> What the task requires
Nothing in the records may be altered; repeat them exactly.

Dataset entries
____

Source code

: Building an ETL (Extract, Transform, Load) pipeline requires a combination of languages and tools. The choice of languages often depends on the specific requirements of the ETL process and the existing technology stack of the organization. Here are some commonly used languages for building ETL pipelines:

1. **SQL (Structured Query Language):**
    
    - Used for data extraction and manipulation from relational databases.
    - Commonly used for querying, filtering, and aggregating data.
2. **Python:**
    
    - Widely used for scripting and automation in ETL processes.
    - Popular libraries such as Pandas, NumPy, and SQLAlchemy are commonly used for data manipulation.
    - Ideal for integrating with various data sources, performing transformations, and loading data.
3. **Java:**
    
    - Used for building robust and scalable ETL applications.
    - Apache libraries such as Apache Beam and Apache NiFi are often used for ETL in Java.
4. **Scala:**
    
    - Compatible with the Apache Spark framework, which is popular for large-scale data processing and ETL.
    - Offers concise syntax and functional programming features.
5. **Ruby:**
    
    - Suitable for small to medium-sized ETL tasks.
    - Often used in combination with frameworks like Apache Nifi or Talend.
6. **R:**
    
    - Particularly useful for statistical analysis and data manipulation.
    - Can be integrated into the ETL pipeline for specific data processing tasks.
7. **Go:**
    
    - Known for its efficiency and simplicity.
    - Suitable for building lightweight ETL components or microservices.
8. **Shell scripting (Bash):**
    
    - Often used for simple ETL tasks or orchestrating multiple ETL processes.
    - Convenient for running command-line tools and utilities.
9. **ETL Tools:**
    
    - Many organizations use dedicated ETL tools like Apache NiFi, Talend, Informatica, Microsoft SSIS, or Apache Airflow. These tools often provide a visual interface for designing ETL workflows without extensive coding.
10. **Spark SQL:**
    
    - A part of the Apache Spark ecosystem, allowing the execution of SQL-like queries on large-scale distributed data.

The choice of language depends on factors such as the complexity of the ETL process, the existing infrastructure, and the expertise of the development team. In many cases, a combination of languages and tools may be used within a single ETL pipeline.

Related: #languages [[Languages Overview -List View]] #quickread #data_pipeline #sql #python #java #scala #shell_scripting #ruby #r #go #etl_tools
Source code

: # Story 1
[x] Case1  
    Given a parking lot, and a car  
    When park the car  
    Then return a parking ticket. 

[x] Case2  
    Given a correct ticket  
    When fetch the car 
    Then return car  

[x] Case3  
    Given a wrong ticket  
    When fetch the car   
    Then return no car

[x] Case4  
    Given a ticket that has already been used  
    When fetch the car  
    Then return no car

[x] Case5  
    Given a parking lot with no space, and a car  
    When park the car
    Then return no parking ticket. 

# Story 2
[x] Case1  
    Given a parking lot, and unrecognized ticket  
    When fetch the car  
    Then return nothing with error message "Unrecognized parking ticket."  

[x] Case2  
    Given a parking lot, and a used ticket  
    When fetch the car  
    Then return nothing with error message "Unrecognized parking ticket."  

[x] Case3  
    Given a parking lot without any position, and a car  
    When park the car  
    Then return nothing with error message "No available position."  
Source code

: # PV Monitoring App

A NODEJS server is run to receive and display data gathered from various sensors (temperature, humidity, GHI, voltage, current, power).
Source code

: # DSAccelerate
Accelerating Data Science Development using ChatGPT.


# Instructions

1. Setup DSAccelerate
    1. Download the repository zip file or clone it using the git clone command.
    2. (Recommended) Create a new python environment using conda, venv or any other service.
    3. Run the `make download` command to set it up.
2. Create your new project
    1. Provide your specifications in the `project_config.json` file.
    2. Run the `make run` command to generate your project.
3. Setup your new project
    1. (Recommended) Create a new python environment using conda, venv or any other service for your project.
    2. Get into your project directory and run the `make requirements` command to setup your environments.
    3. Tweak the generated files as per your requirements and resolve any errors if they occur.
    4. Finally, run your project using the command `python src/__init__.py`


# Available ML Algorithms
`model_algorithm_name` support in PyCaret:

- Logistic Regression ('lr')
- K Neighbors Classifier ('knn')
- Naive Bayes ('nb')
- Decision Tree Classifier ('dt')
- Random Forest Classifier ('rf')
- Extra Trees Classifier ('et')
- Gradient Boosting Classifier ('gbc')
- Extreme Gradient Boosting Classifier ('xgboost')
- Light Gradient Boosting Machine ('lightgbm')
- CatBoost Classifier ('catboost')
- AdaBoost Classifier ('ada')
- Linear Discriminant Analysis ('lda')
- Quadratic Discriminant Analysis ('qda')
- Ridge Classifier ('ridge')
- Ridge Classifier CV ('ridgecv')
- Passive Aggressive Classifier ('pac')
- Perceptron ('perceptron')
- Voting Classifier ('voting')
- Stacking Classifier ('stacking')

____

> Written response
Source code

: Building an ETL (Extract, Transform, Load) pipeline requires a combination of languages and tools. The choice of languages often depends on the specific requirements of the ETL process and the existing technology stack of the organization. Here are some commonly used languages for building ETL pipelines:

1. **SQL (Structured Query Language):**
    
    - Used for data extraction and manipulation from relational databases.
    - Commonly used for querying, filtering, and aggregating data.
2. **Python:**
    
    - Widely used for scripting and automation in ETL processes.
    - Popular libraries such as Pandas, NumPy, and SQLAlchemy are commonly used for data manipulation.
    - Ideal for integrating with various data sources, performing transformations, and loading data.
3. **Java:**
    
    - Used for building robust and scalable ETL applications.
    - Apache libraries such as Apache Beam and Apache NiFi are often used for ETL in Java.
4. **Scala:**
    
    - Compatible with the Apache Spark framework, which is popular for large-scale data processing and ETL.
    - Offers concise syntax and functional programming features.
5. **Ruby:**
    
    - Suitable for small to medium-sized ETL tasks.
    - Often used in combination with frameworks like Apache Nifi or Talend.
6. **R:**
    
    - Particularly useful for statistical analysis and data manipulation.
    - Can be integrated into the ETL pipeline for specific data processing tasks.
7. **Go:**
    
    - Known for its efficiency and simplicity.
    - Suitable for building lightweight ETL components or microservices.
8. **Shell scripting (Bash):**
    
    - Often used for simple ETL tasks or orchestrating multiple ETL processes.
    - Convenient for running command-line tools and utilities.
9. **ETL Tools:**
    
    - Many organizations use dedicated ETL tools like Apache NiFi, Talend, Informatica, Microsoft SSIS, or Apache Airflow. These tools often provide a visual interface for designing ETL workflows without extensive coding.
10. **Spark SQL:**
    
    - A part of the Apache Spark ecosystem, allowing the execution of SQL-like queries on large-scale distributed data.

The choice of language depends on factors such as the complexity of the ETL process, the existing infrastructure, and the expertise of the development team. In many cases, a combination of languages and tools may be used within a single ETL pipeline.

Related: #languages [[Languages Overview -List View]] #quickread #data_pipeline #sql #python #java #scala #shell_scripting #ruby #r #go #etl_tools
Source code

: # Story 1
[x] Case1  
    Given a parking lot, and a car  
    When park the car  
    Then return a parking ticket. 

[x] Case2  
    Given a correct ticket  
    When fetch the car 
    Then return car  

[x] Case3  
    Given a wrong ticket  
    When fetch the car   
    Then return no car

[x] Case4  
    Given a ticket that has already been used  
    When fetch the car  
    Then return no car

[x] Case5  
    Given a parking lot with no space, and a car  
    When park the car
    Then return no parking ticket. 

# Story 2
[x] Case1  
    Given a parking lot, and unrecognized ticket  
    When fetch the car  
    Then return nothing with error message "Unrecognized parking ticket."  

[x] Case2  
    Given a parking lot, and a used ticket  
    When fetch the car  
    Then return nothing with error message "Unrecognized parking ticket."  

[x] Case3  
    Given a parking lot without any position, and a car  
    When park the car  
    Then return nothing with error message "No available position."  
Source code

: # PV Monitoring App

A NODEJS server is run to receive and display data gathered from various sensors (temperature, humidity, GHI, voltage, current, power).
Source code

: # DSAccelerate
Accelerating Data Science Development using ChatGPT.


# Instructions

1. Setup DSAccelerate
    1. Download the repository zip file or clone it using the git clone command.
    2. (Recommended) Create a new python environment using conda, venv or any other service.
    3. Run the `make download` command to set it up.
2. Create your new project
    1. Provide your specifications in the `project_config.json` file.
    2. Run the `make run` command to generate your project.
3. Setup your new project
    1. (Recommended) Create a new python environment using conda, venv or any other service for your project.
    2. Get into your project directory and run the `make requirements` command to setup your environments.
    3. Tweak the generated files as per your requirements and resolve any errors if they occur.
    4. Finally, run your project using the command `python src/__init__.py`


# Available ML Algorithms
`model_algorithm_name` support in PyCaret:

- Logistic Regression ('lr')
- K Neighbors Classifier ('knn')
- Naive Bayes ('nb')
- Decision Tree Classifier ('dt')
- Random Forest Classifier ('rf')
- Extra Trees Classifier ('et')
- Gradient Boosting Classifier ('gbc')
- Extreme Gradient Boosting Classifier ('xgboost')
- Light Gradient Boosting Machine ('lightgbm')
- CatBoost Classifier ('catboost')
- AdaBoost Classifier ('ada')
- Linear Discriminant Analysis ('lda')
- Quadratic Discriminant Analysis ('qda')
- Ridge Classifier ('ridge')
- Ridge Classifier CV ('ridgecv')
- Passive Aggressive Classifier ('pac')
- Perceptron ('perceptron')
- Voting Classifier ('voting')
- Stacking Classifier ('stacking')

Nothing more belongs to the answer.